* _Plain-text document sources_

--*--

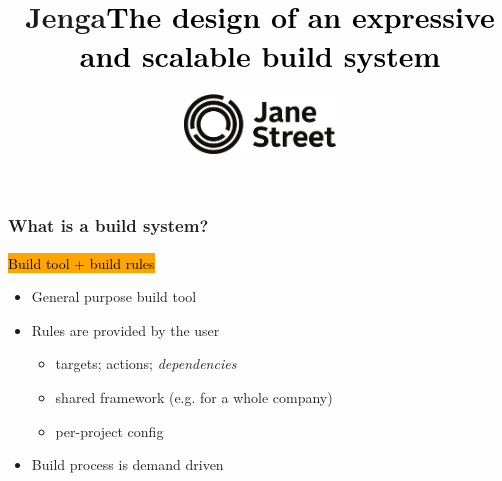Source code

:\documentclass{beamer}
\begin{document}
\title{\Huge{\bf Jenga}\vskip24pt\large\textcolor{black}{The design of an expressive and scalable build system}}

\date{
\includegraphics[width=4cm]{new-jane-street-logo.pdf}
}



\let\oldframetitle\frametitle
\renewcommand{\frametitle}[1]{%
  \oldframetitle{\vskip4pt\hskip4pt#1}\setstretch{1.4}}

\newcommand\gdb{{\tt gdb}}
\newcommand\gap{\vskip18pt}
\newcommand\highlight[1]{\colorbox{orange}{\textcolor{black}{#1}}}


\begin{frame}
\titlepage
\end{frame}




\begin{frame}[fragile]
\frametitle{What is a build system?}
\begin{center}
\highlight{Build tool + build rules}
\end{center}
\begin{itemize}
\item General purpose build tool
\item Rules are provided by the user
\begin{itemize}
\item targets; actions; {\em dependencies}
\item shared framework (e.g. for a whole company)
\item per-project config
\end{itemize}
\item Build process is demand driven
\end{itemize}
\end{frame}
\end{document}

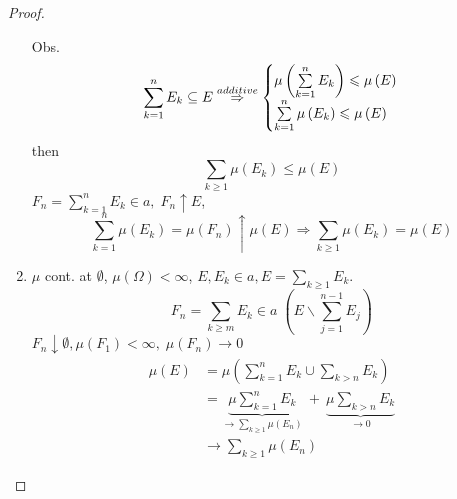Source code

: \begin{proof}
\begin{enumerate}
		Obs.
		\begin{equation}
		\sum\limits_{k = 1}^n {{E_k}}  \subseteq E \stackrel{additive}{\Rightarrow} \left\{ \begin{matrix} 
		\mu \left( {\sum\limits_{k = 1}^n {{E_k}} } \right) \leqslant \mu \left( E \right) \hfill \cr 
		\sum\limits_{k = 1}^n {\mu \left( {{E_k}} \right) \leqslant \mu \left( E \right)}  \hfill \cr 
		\end{matrix}  \right.
		\label{eq3.9}
		\end{equation}
		then
		\begin{equation}
		\sum\limits_{k \geqslant 1} {\mu \left( {{E_k}} \right)}  \leqslant \mu \left( E \right)
		\label{eq3.10}
		\end{equation}
		${F_n} = \sum\limits_{k = 1}^n {{E_k}}  \in a,\;{F_n} \uparrow E$, 
		\begin{equation}
		\sum\limits_{k = 1}^n {\mu \left( {{E_k}} \right)}  = \mu \left( {{F_n}} \right) \uparrow \mu \left( E \right) \Rightarrow \sum\limits_{k \geqslant 1} {\mu \left( {{E_k}} \right)}  = \mu \left( E \right)
		\label{eq3.11}
		\end{equation}
		\item $ \mu $ cont. at $ \emptyset $, $ \mu\left(\Omega\right) < \infty $, $ E,E_{k} \in a, E = \sum\limits_{k \geqslant 1} {{E_k}}. $ 
		\begin{equation}
		{F_n} = \sum\limits_{k \geqslant m} {{E_k}}  \in a\;\left( {E\backslash \sum\limits_{j = 1}^{n - 1} {{E_j}} } \right)
		\label{eq3.12}
		\end{equation}
		${F_n} \downarrow \emptyset ,\mu \left( {{F_1}} \right) < \infty ,\;\mu \left( {{F_n}} \right) \to 0$
		\begin{equation}
		\begin{split}
		\mu \left( E \right) & = \mu \left( {\sum\limits_{k = 1}^n {{E_k} \cup \sum\limits_{k > n} {{E_k}} } } \right)\\
							 & =  \underbrace {\mu \sum\limits_{k = 1}^n {{E_k}  } }_{ \to \sum\limits_{k \geqslant 1} {\mu \left( {{E_n}} \right)} } \ + \ \underbrace {\mu \sum\limits_{k > n} {{E_k}} }_{ \to 0}\\
							 & \to \sum\limits_{k \geqslant 1} {\mu \left( {{E_n}} \right)} 
		\end{split}
		\end{equation}
		\label{eq3.13}
	\end{enumerate}
\end{proof}


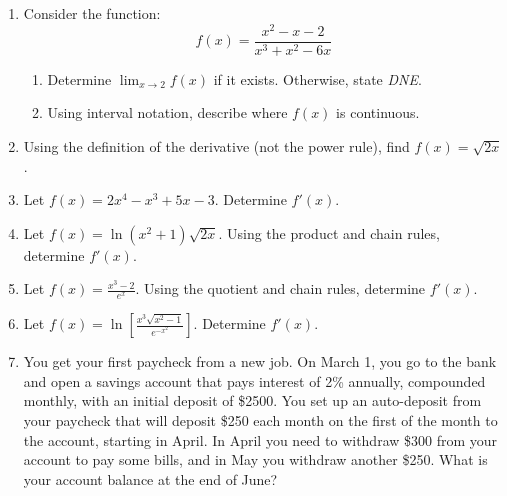 \documentclass[letterpaper,12pt,fleqn]{article}
\begin{document}
\begin{enumerate}[left=0pt]
\item Consider the function:
  \[f(x)=\frac{x^2-x-2}{x^3+x^2-6x}\]
  \begin{enumerate}
  \item Determine \(\displaystyle\lim_{x\to2}f(x)\) if it exists.  Otherwise, state \emph{DNE}.

    \vspace{3in}

  \item Using interval notation, describe where \(f(x)\) is continuous.
  \end{enumerate}

  \newpage

\item Using the definition of the derivative (not the power rule), find \(f(x)=\sqrt{2x}\).

  \vspace{5in}

\item Let \(\displaystyle f(x)=2x^4-x^3+5x-3\).  Determine \(f'(x)\).

  \newpage

\item Let \(\displaystyle f(x)=\ln(x^2+1)\sqrt{2x}\).  Using the product and chain rules, determine \(f'(x)\).

  \vspace{2in}

\item Let \(\displaystyle f(x)=\frac{x^3-2}{e^x}\).  Using the quotient and chain rules, determine \(f'(x)\).

  \vspace{2in}

\item Let \(\displaystyle f(x)=\ln\left[\frac{x^3\sqrt{x^2-1}}{e^{-x^2}}\right]\).  Determine \(f'(x)\).

  \newpage

\item You get your first paycheck from a new job.  On March 1, you go to the bank and open a savings account that
  pays interest of 2\% annually, compounded monthly, with an initial deposit of \$2500.  You set up an auto-deposit
  from your paycheck that will deposit \$250 each month on the first of the month to the account, starting in
  April.  In April you need to withdraw \$300 from your account to pay some bills, and in May you withdraw another
  \$250.  What is your account balance at the end of June?


\end{enumerate}
\end{document}

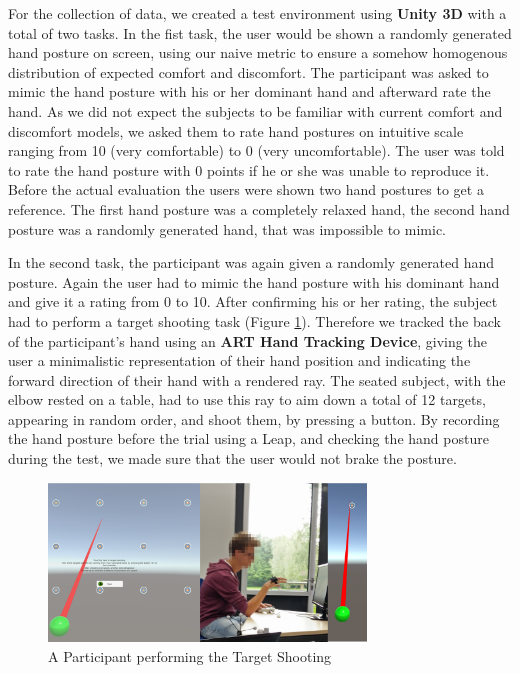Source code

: \documentclass{sig-alternate-05-2015}
\begin{document}
For the collection of data, we created a test environment using \textbf{Unity 3D} with a total of two tasks. In the fist task, the user would be shown a randomly generated hand posture on screen, using our naive metric to ensure a somehow homogenous distribution of expected comfort and discomfort. The participant was asked to mimic the hand posture with his or her dominant hand and afterward rate the hand. As we did not expect the subjects to be familiar with current comfort and discomfort models, we asked them to rate hand postures on intuitive scale ranging from 10 (very comfortable) to 0 (very uncomfortable). The user was told to rate the hand posture with 0 points if he or she was unable to reproduce it. Before the actual evaluation the users were shown two hand postures to get a reference. The first hand posture was a completely relaxed hand, the second hand posture was a randomly generated hand, that was impossible to mimic.

In the second task, the participant was again given a randomly generated hand posture. Again the user had to mimic the hand posture with his dominant hand and give it a rating from 0 to 10. After confirming his or her rating, the subject had to perform a target shooting task (Figure \ref{fig:participant}). Therefore we tracked the back of the participant's hand using an \textbf{ART Hand Tracking Device}, giving the user a minimalistic representation of their hand position and indicating the forward direction of their hand with a rendered ray. The seated subject, with the elbow rested on a table, had to use this ray to aim down a total of 12 targets, appearing in random order, and shoot them, by pressing a button. By recording the hand posture before the trial using a Leap, and checking the hand posture during the test, we made sure that the user would not brake the posture. 

\begin{figure}[h]
\centering
\includegraphics[width=8.45cm]{Participant}
\vspace{-20pt}
\caption{A Participant performing the Target Shooting}
\label{fig:participant}
\vspace{-10pt}
\end{figure}
\end{document}
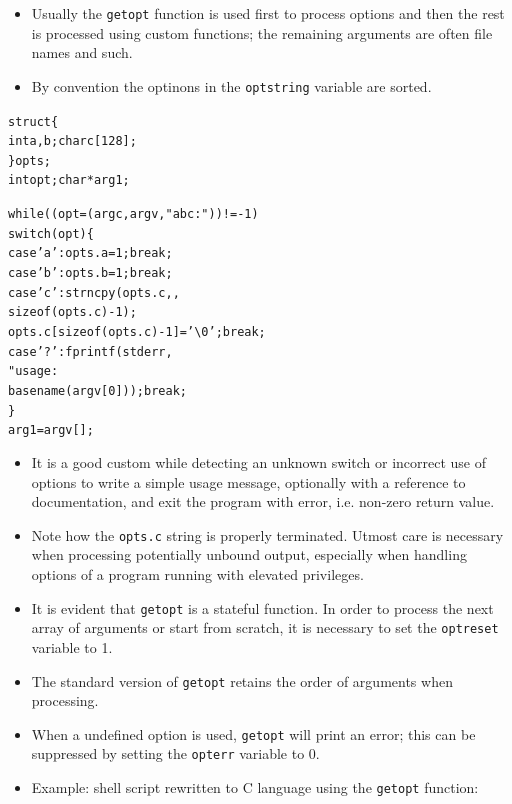 \begin{itemize}
\item Usually the \texttt{getopt} function is used first to process options
and then the rest is processed using custom functions; the remaining arguments
are often file names and such.
\item By convention the optinons in the \texttt{optstring} variable are sorted.
\end{itemize}


\begin{slide}
\setlength{\baselineskip}{0.8\baselineskip}
\begin{alltt}
struct \{
    int a, b; char c[128]; 
\} opts; 
int opt; char *arg1; 

while((opt = (argc, argv, "abc:")) != -1) 
    switch(opt) \{ 
        case 'a': opts.a = 1; break; 
        case 'b': opts.b = 1; break; 
        case 'c': strncpy(opts.c, ,
            sizeof (opts.c) - 1);
            opts.c[sizeof (opts.c) - 1] = '\textbackslash0'; break; 
        case '?': fprintf(stderr, 
            "usage: %
            basename(argv[0])); break; 
    \} 
arg1 = argv[];
\end{alltt}
\end{slide}

\begin{itemize}
\item It is a good custom while detecting an unknown switch or incorrect use
of options to write a simple usage message, optionally with a reference to documentation,
and exit the program with error, i.e. non-zero return value.
\item Note how the \texttt{opts.c} string is properly terminated. Utmost care
is necessary when processing potentially unbound output, especially when
handling options of a program running with elevated privileges.
\item It is evident that \texttt{getopt} is a stateful function. In order to
process the next array of arguments or start from scratch, it is necessary to
set the \texttt{optreset} variable to 1.
\item The standard version of \texttt{getopt} retains the order of arguments when
processing.
\item When a undefined option is used, \texttt{getopt} will print an error;
this can be suppressed by setting the \texttt{opterr} variable to 0.
\item \label{GETOPT} Example: shell script 
rewritten to C language using the \texttt{getopt} function:
\end{itemize}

--*--

Only the lines from the one holding "is necessary when" through the final line of the entries, both included, should be given again, word for word.

is necessary when processing potentially unbound output, especially when
handling options of a program running with elevated privileges.
\item It is evident that \texttt{getopt} is a stateful function. In order to
process the next array of arguments or start from scratch, it is necessary to
set the \texttt{optreset} variable to 1.
\item The standard version of \texttt{getopt} retains the order of arguments when
processing.
\item When a undefined option is used, \texttt{getopt} will print an error;
this can be suppressed by setting the \texttt{opterr} variable to 0.
\item \label{GETOPT} Example: shell script 
rewritten to C language using the \texttt{getopt} function:
\end{itemize}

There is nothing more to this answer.